Required work: Scan the records for lines holding "application". Say how many there are and give nothing else.

Available records:

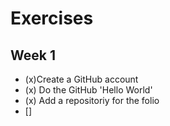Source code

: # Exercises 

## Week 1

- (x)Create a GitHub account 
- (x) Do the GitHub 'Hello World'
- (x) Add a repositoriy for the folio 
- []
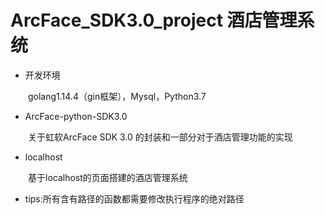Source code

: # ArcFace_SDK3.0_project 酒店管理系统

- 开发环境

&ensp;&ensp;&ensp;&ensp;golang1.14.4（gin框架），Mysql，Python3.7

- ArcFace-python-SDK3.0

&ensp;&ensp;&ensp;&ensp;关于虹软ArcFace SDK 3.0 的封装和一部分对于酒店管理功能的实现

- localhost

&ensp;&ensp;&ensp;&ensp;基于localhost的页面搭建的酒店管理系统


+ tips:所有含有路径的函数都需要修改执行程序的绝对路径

--

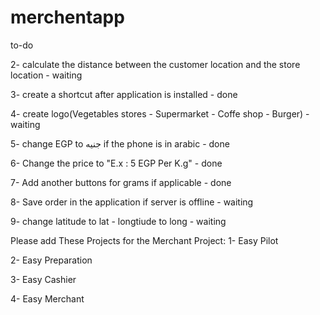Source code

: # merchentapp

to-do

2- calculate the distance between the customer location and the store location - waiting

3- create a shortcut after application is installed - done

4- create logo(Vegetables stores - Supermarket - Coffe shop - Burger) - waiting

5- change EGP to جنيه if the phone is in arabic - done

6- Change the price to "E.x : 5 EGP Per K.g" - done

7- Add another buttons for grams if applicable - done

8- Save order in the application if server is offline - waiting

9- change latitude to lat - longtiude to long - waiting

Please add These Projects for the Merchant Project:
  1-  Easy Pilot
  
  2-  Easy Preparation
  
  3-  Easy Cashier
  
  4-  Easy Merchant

---

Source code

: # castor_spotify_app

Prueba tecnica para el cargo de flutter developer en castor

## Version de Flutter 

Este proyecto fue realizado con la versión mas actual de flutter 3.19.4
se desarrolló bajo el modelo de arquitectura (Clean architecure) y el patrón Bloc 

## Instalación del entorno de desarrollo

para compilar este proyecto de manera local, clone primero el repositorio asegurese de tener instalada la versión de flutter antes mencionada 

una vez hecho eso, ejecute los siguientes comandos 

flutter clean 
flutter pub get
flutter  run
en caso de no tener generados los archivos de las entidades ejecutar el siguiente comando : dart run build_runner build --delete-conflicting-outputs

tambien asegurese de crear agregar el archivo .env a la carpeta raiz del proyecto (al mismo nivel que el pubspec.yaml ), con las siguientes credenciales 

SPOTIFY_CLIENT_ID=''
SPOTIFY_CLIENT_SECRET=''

Written reply: 2